#### [What this task involves]
In the material below, identify each line bearing the word "fajla". Reproduce those lines.

======== Input records

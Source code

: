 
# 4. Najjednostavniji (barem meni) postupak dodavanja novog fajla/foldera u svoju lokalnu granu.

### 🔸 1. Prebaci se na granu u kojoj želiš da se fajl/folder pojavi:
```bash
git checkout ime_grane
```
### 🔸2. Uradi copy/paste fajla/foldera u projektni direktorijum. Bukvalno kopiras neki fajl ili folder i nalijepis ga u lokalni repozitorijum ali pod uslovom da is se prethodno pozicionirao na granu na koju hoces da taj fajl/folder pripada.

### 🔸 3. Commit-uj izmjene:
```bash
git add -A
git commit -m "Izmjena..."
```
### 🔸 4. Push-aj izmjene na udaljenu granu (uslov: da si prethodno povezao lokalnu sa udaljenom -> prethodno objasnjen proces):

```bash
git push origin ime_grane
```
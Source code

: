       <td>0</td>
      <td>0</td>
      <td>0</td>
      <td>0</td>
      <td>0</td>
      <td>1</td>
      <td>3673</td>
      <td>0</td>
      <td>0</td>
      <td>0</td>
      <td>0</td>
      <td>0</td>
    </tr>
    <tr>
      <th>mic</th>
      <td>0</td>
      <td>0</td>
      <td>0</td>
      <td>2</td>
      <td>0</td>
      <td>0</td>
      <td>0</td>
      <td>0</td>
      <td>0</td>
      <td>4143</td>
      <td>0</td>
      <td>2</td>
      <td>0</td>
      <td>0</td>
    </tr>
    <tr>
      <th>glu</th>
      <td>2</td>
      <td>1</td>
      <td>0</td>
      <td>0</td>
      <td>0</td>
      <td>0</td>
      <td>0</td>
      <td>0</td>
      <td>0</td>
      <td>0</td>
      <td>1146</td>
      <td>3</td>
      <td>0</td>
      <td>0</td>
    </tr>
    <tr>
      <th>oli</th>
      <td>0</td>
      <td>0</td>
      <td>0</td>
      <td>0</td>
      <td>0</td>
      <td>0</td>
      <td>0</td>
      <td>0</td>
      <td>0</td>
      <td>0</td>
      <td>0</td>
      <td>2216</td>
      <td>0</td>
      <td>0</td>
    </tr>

================

#### [Written answer]
# 4. Najjednostavniji (barem meni) postupak dodavanja novog fajla/foldera u svoju lokalnu granu.
### 🔸2. Uradi copy/paste fajla/foldera u projektni direktorijum. Bukvalno kopiras neki fajl ili folder i nalijepis ga u lokalni repozitorijum ali pod uslovom da is se prethodno pozicionirao na granu na koju hoces da taj fajl/folder pripada.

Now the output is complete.